Cluster Optimization

In addition to understanding app failures, the other key component of an effective big data performance management solution is cluster optimization. This includes performance management, autoscaling, and cost optimization. When properly delivered, these objectives benefit both IT operations and DevOps teams. However, when dealing with distributed big data, it’s not easy to execute cluster-level workload analysis and optimization. Here’s what we need to do:

  • Operational insights: This refers to the analysis of metrics data to yield actionable insights. This includes insights on app performance issues (i.e., whether a failure is due to bad code or resource contention), insights on cluster tuning based on aggregation of app data (i.e., finding out whether a compute cluster is properly tuned at both a cluster and application level), and insights on cluster utilization, cloud usage, and autoscaling. We also provide users with tools to help them understand how they are using their compute resources, as for example, compare cluster activity between two time periods, aggregated cluster workload, summary reports for cluster usage, chargeback reports, and so on. In addition to that, we also provide cluster level recommendations to fine tune cluster wide parameters to maximize a cluster’s efficiency based upon the cluster’s typical workload. To do so, we (a) collect performance data of prior completed applications, (b) analyze the applications w.r.t. the cluster’s current configuration, (c) generate recommended cluster parameter changes, and (d) predict and quantify the impact that these changes will have on applications that will execute in the future. Figure Y1 shows example recommendations for tuning the size of map containers (top) and reduce containers (bottom) on a production cluster, and in particular the allocated memory in MB.
  • Workload analysis: This takes a closer look at queue usage to provide a holistic picture of how apps run and how they affect one another on a set of clusters. Workload analysis highlights usage trends, sub-optimal queue designs, workloads that run sub-optimally on queues, convoys, slow apps, problem users (e.g., users who frequently run applications that reach max capacity for a long period), and queue usage per application type or user project. Figure Y2 shows example resource utilization charts for two queues over a time range. In one queue, the workload running does not use all the resources allocated, whilst the workload in the other queue needs more resources. In this figure, the purple line shows resource request and the black line shows resource allocation. Based on such findings, we generate queue level insights and recommendations including queue design/settings modifications (e.g., change resource budget for a queue or max/min limits), workload reassignment to different queues (e.g., move an application or a workload from one queue to another), queue usage forecasting, etc. A typical big data deployment involves 100s of queues and without automation such task can be tedious.
  • Forecasting: Forecasting leverages historical operational and application metrics to determine future needs for provisioning, usage, cost, job scheduling, and other attributes. This is important for capacity planning. Figure Y3 shows an example disk capacity forecasting chart; the black line shows actual utilization and the light blue line shows a forecast within an error bound.

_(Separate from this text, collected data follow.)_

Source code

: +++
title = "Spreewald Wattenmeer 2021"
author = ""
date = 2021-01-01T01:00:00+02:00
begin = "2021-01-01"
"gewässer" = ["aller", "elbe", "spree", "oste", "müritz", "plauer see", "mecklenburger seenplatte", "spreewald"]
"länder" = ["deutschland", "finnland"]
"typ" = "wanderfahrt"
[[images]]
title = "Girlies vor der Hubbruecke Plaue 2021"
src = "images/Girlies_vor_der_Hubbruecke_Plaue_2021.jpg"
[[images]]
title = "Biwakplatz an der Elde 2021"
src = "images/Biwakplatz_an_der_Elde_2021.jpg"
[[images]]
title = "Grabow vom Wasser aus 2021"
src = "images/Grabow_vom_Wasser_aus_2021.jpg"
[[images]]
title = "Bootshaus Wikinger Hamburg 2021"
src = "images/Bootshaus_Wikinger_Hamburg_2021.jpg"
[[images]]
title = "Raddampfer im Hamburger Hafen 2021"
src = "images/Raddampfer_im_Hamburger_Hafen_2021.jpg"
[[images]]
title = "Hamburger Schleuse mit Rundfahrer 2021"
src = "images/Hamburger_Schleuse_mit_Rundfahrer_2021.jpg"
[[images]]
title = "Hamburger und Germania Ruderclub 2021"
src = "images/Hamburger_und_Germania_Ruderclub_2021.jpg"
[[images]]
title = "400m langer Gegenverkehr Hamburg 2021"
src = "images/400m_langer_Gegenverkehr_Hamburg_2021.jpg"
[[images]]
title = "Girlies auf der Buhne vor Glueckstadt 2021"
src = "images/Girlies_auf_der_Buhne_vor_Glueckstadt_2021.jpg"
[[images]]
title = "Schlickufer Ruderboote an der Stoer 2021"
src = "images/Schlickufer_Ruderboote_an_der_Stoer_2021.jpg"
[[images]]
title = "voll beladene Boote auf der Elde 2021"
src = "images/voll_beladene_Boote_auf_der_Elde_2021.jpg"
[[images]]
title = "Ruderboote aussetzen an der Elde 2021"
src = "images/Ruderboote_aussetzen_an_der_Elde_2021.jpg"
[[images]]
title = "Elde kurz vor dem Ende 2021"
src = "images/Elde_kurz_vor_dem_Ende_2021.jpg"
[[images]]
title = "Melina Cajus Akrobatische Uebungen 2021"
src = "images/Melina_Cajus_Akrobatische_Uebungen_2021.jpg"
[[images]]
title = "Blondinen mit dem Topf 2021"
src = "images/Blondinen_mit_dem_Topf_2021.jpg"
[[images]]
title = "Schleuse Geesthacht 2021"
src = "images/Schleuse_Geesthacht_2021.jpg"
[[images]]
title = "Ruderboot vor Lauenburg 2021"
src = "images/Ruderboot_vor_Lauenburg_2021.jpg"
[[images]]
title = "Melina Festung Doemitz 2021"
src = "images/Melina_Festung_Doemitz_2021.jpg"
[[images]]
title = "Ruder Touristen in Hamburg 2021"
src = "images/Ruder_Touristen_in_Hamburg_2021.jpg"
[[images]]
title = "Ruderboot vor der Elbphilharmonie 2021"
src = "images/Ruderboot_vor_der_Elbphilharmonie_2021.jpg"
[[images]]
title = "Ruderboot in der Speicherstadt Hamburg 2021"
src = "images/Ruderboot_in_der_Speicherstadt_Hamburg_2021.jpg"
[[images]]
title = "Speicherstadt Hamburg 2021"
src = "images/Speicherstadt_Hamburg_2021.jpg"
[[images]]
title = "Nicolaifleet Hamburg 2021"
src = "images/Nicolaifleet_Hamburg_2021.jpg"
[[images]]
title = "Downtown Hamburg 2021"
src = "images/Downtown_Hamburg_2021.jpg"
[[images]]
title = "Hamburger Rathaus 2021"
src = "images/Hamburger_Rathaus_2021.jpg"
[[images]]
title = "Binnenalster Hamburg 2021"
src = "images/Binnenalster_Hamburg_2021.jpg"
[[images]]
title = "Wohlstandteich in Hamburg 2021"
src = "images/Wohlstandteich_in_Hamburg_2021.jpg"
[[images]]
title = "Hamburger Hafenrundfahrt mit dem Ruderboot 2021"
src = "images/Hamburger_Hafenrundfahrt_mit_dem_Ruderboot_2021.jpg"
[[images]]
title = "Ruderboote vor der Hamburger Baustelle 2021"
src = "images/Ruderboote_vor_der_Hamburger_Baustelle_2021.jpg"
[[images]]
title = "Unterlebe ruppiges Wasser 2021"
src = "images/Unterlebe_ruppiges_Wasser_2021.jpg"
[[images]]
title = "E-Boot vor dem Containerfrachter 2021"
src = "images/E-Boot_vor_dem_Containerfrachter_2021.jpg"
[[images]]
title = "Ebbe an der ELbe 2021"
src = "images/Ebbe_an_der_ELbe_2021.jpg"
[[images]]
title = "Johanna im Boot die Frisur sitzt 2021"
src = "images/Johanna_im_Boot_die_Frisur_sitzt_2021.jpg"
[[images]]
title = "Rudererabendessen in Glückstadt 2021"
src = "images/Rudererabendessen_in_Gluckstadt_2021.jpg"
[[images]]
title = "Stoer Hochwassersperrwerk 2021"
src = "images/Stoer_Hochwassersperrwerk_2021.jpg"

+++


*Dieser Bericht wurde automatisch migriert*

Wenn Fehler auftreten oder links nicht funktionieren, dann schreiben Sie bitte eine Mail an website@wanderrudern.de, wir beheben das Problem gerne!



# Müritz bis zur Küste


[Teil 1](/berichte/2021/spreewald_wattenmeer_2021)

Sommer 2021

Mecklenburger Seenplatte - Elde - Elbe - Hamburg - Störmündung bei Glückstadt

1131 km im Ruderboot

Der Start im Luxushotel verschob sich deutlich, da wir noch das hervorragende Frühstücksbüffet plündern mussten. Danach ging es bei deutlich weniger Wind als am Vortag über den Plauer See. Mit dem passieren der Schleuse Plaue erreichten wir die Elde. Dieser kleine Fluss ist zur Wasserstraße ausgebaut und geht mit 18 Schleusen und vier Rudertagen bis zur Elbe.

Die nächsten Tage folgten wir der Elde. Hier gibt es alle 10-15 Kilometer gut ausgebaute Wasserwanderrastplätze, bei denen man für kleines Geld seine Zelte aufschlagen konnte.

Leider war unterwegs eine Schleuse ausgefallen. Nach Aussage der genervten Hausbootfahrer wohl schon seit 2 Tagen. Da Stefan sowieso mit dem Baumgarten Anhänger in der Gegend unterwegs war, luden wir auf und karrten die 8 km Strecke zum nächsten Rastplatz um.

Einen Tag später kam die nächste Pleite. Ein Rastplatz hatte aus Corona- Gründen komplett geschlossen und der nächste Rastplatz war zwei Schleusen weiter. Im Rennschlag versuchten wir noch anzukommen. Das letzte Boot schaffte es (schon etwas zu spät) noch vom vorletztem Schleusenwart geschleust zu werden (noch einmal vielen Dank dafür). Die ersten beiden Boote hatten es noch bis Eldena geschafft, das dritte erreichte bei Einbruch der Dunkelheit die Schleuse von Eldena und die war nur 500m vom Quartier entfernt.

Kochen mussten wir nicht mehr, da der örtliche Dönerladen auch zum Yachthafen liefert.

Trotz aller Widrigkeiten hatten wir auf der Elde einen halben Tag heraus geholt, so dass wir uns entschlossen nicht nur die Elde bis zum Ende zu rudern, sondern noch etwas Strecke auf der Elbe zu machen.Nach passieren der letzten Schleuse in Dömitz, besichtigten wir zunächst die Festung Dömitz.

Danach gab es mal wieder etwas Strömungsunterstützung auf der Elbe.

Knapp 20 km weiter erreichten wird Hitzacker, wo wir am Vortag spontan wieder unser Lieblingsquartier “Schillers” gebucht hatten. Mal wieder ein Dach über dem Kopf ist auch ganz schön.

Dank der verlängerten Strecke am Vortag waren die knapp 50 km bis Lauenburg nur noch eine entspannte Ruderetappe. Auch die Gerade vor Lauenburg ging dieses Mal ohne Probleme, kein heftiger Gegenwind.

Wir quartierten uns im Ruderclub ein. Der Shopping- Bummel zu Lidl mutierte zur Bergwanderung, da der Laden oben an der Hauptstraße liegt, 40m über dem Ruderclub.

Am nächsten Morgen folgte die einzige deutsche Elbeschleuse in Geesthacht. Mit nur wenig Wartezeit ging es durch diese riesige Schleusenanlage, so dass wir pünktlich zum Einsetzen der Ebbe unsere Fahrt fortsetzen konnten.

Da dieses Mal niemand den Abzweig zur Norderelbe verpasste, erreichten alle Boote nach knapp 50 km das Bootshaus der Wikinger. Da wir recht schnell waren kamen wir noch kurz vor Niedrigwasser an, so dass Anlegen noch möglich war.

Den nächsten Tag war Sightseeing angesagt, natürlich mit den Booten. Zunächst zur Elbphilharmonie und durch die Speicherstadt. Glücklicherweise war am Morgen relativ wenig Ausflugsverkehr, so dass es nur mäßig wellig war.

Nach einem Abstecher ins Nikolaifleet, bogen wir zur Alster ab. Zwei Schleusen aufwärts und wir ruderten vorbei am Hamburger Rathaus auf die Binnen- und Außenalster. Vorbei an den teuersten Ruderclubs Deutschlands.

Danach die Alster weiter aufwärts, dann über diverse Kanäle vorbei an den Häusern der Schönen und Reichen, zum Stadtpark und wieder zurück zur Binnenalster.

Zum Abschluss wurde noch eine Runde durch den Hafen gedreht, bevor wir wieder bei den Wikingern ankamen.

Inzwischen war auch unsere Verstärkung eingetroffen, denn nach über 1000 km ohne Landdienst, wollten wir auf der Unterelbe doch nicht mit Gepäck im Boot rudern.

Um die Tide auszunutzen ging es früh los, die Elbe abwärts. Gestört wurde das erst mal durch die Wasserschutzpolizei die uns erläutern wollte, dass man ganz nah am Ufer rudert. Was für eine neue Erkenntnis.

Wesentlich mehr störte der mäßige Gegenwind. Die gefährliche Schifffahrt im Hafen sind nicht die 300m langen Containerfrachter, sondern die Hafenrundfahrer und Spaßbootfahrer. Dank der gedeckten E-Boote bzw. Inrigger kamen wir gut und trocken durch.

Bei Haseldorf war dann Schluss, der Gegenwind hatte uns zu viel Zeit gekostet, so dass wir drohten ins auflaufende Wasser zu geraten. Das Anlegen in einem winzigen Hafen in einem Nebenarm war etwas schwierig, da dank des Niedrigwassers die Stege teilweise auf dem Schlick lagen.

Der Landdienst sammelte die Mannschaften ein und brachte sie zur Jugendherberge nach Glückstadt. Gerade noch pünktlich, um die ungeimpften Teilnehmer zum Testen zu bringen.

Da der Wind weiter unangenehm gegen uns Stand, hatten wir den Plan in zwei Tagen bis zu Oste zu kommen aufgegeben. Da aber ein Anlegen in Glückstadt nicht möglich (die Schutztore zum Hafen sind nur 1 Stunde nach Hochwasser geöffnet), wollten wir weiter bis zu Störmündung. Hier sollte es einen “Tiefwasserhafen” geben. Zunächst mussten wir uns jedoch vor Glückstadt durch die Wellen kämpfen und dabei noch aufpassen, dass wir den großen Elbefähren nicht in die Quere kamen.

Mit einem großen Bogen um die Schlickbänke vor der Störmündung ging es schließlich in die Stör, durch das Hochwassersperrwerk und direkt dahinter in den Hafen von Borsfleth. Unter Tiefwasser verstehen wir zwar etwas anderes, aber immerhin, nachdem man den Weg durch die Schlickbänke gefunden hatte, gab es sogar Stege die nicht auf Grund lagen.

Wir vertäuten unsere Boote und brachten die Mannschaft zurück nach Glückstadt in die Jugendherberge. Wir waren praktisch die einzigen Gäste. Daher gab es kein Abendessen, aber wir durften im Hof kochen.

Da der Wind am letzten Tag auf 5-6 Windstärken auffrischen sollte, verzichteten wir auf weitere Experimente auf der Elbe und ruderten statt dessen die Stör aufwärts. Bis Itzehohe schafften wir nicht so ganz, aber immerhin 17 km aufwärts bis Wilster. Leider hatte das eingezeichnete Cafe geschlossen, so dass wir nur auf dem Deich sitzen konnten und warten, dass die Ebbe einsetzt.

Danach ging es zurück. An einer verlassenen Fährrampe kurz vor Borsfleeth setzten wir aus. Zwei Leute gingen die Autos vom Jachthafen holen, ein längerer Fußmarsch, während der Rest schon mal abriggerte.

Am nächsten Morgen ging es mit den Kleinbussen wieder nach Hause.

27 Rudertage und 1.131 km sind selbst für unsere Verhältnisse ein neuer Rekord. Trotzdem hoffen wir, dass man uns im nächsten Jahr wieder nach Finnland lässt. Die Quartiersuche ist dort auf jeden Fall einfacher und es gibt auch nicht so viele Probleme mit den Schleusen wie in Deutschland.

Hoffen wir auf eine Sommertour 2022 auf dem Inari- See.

Figure Y1: Example set of cluster-wide recommendations

Figure Y2: Workload analysis

Figure Y3: Disk capacity forecasting

Solving the Biggest Big Data Challenges

Modern data applications face a number of unique performance management challenges. These challenges exist at the individual application level, as well as at the workload and cluster levels. To solve these problems at every level, a performance management solution needs to offer a range of capabilities to tell users why apps fail and enable them to optimize entire clusters. As organizations look to get more and more out of their modern data stack—including the use of artificial intelligence and machine learning—it’s imperative that they can address these common issues.

For more technical details, we refer the interested reader to our research paper to be presented at the biennial Conference on Innovative Data Systems Research (CIDR 2019).